Question

EDIT: As recommended by svick I replaced the custom IPropagatorBlock with a simple TransformBlock, however, I still see a mismatch between the order of input items and order of output items. Below my TransformBlock instantiation and Func that I pass in:

quoteBuffer = new TransformBlock<Tuple<Symbol, int>, List<Quote>>(syncExecution, new ExecutionDataflowBlockOptions { SingleProducerConstrained = true,  MaxDegreeOfParallelism = DataflowBlockOptions.Unbounded });

//Function that performs Sync Processing
Func<Tuple<Symbol, int>, List<Quote>> syncExecution = new Func<Tuple<Symbol, int>, List<Quote>>(partitionTuple =>
{
    Symbol symbol = partitionTuple.Item1;
    int partitionIndex = partitionTuple.Item2;

    //Read Binary Data
    byte[] byteArray = binaryDataReaders[symbol].ReadBytes(partitionIndex);

    //Deserialize and return quote list
    List<Quote> quoteList = dataInterfaces[symbol].Deserialize(symbol, byteArray);

    return quoteList;
});

And this is how I post to the transform block:

quoteBuffer.SendAsync(new Tuple<Symbol, int>(symbol, counter));

ORIGINIAL QUESTION:

someone helped me with the following custom transform block. The idea is to post/sendasync TInput and have TInput being acted upon in an async manner while the custom transform block preserves the order of posted items when returning transformed items.

For example, if posting 1,2,3 in the respective order and the transform function squares each input and returns the item, the correct output values and order should be 1, 4, 9, irregardless of which of the 3 transform operations completes when.

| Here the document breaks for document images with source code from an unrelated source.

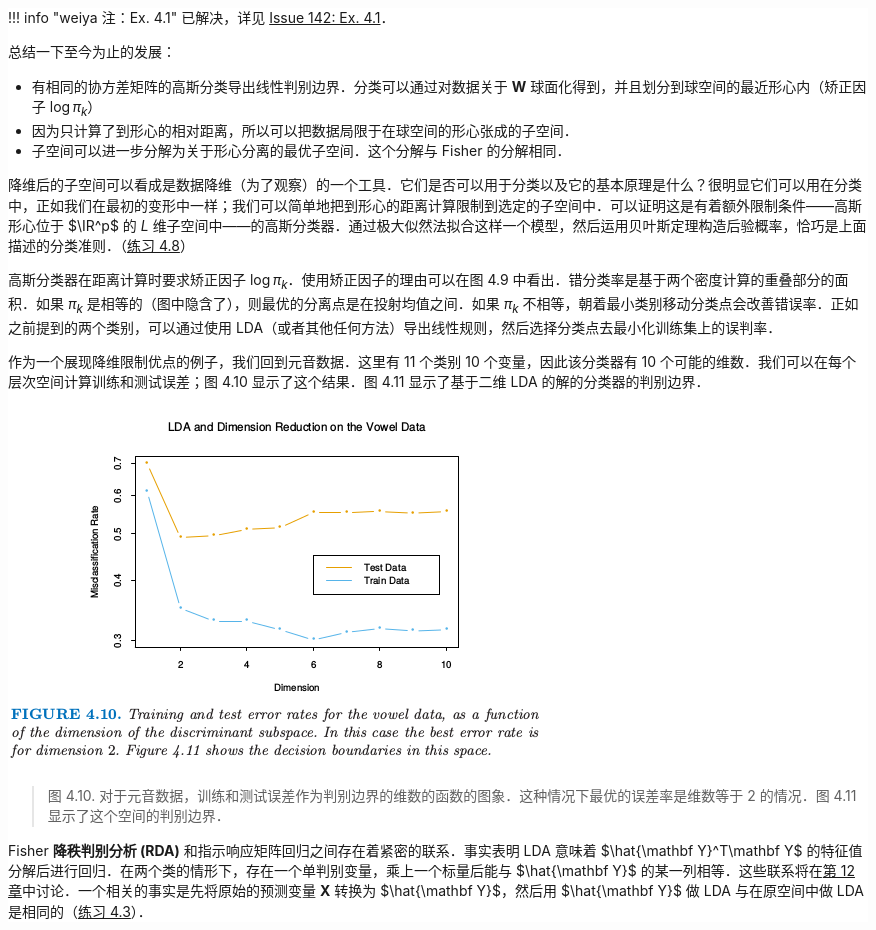 !!! info "weiya 注：Ex. 4.1"
    已解决，详见 [Issue 142: Ex. 4.1](https://github.com/szcf-weiya/ESL-CN/issues/142)．

总结一下至今为止的发展：

- 有相同的协方差矩阵的高斯分类导出线性判别边界．分类可以通过对数据关于 $\mathbf W$ 球面化得到，并且划分到球空间的最近形心内（矫正因子 $\log\pi_k$）
- 因为只计算了到形心的相对距离，所以可以把数据局限于在球空间的形心张成的子空间．
- 子空间可以进一步分解为关于形心分离的最优子空间．这个分解与 Fisher 的分解相同．

降维后的子空间可以看成是数据降维（为了观察）的一个工具．它们是否可以用于分类以及它的基本原理是什么？很明显它们可以用在分类中，正如我们在最初的变形中一样；我们可以简单地把到形心的距离计算限制到选定的子空间中．可以证明这是有着额外限制条件——高斯形心位于 $\IR^p$ 的 $L$ 维子空间中——的高斯分类器．通过极大似然法拟合这样一个模型，然后运用贝叶斯定理构造后验概率，恰巧是上面描述的分类准则．（[练习 4.8](https://github.com/szcf-weiya/ESL-CN/issues/143)）

高斯分类器在距离计算时要求矫正因子 $\log\pi_k$．使用矫正因子的理由可以在图 4.9 中看出．错分类率是基于两个密度计算的重叠部分的面积．如果 $\pi_k$ 是相等的（图中隐含了），则最优的分离点是在投射均值之间．如果 $\pi_k$ 不相等，朝着最小类别移动分类点会改善错误率．正如之前提到的两个类别，可以通过使用 LDA（或者其他任何方法）导出线性规则，然后选择分类点去最小化训练集上的误判率．

作为一个展现降维限制优点的例子，我们回到元音数据．这里有 11 个类别 10 个变量，因此该分类器有 10 个可能的维数．我们可以在每个层次空间计算训练和测试误差；图 4.10 显示了这个结果．图 4.11 显示了基于二维 LDA 的解的分类器的判别边界．

![](../img/04/fig4.10.png)

> 图 4.10. 对于元音数据，训练和测试误差作为判别边界的维数的函数的图象．这种情况下最优的误差率是维数等于 2 的情况．图 4.11 显示了这个空间的判别边界．

Fisher **降秩判别分析 (RDA)** 和指示响应矩阵回归之间存在着紧密的联系．事实表明 LDA 意味着 $\hat{\mathbf  Y}^T\mathbf Y$ 的特征值分解后进行回归．在两个类的情形下，存在一个单判别变量，乘上一个标量后能与 $\hat{\mathbf Y}$ 的某一列相等．这些联系将在[第 12 章](../12-Support-Vector-Machines-and-Flexible-Discriminants/12.1-Introduction/index.html)中讨论．一个相关的事实是先将原始的预测变量 $\mathbf X$ 转换为 $\hat{\mathbf Y}$，然后用 $\hat{\mathbf Y}$ 做 LDA 与在原空间中做 LDA 是相同的（[练习 4.3](https://github.com/szcf-weiya/ESL-CN/issues/144)）．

However, I suspect there is an error with the code because the output order is not correct. Worse yet, the messed up order location is random which makes it harder to debug but is a reflection of the fact that apparently the tasks that are kicked off to transform input elements into output elements complete always differently.

Can someone please take a look and possible give some hints what I am missing here? Thanks

public static IPropagatorBlock<TInput, TOutput> CreateConcurrentOrderedTransformBlock<TInput, TOutput>(Func<TInput, TOutput> transform)
    {
        var queue = new TransformBlock<Task<TOutput>, TOutput>(t => t);

        var processor = new ActionBlock<Tuple<TInput, Action<TOutput>>>(
            tuple => tuple.Item2(transform(tuple.Item1)),
            new ExecutionDataflowBlockOptions
            {
                MaxDegreeOfParallelism = DataflowBlockOptions.Unbounded
            });

        var enqueuer = new ActionBlock<TInput>(
            async item =>
            {
                var tcs = new TaskCompletionSource<TOutput>();
                await processor.SendAsync(
                    new Tuple<TInput, Action<TOutput>>(item, tcs.SetResult));
                await queue.SendAsync(tcs.Task);
            });

        enqueuer.Completion.ContinueWith(
            _ =>
            {
                queue.Complete();
                processor.Complete();
            });

        return DataflowBlock.Encapsulate(enqueuer, queue);
    }
Was it helpful?

Solution

I answer my own question because I found the bug which caused all this trouble. As can be seen from my lambda expression I read byte arrays within the data block, meaning that as soon as degree of parallelism is set to >1 byte arrays are read from the same file from a physical disk concurrently. This apparently really messes with the locations at which the bytes are read. I set the starting point of the read operation with br.basestream.seek(...) and read bytes through br.readbytes(numberBytes). As several operations concurrently affect the locations within the file the binary reader most likely reads bytes in an unordered fashion which causes the mess ups.

I solved the problem by pulling the binary reader out of the lambda expression and instead pass read byte arrays into the expression and use concurrency only for deserialization and merge/sorting purposes which solved the problem. And yes, transform block preserves the order. Thanks svick for sharing your vast expertise on the tpl dataflow side.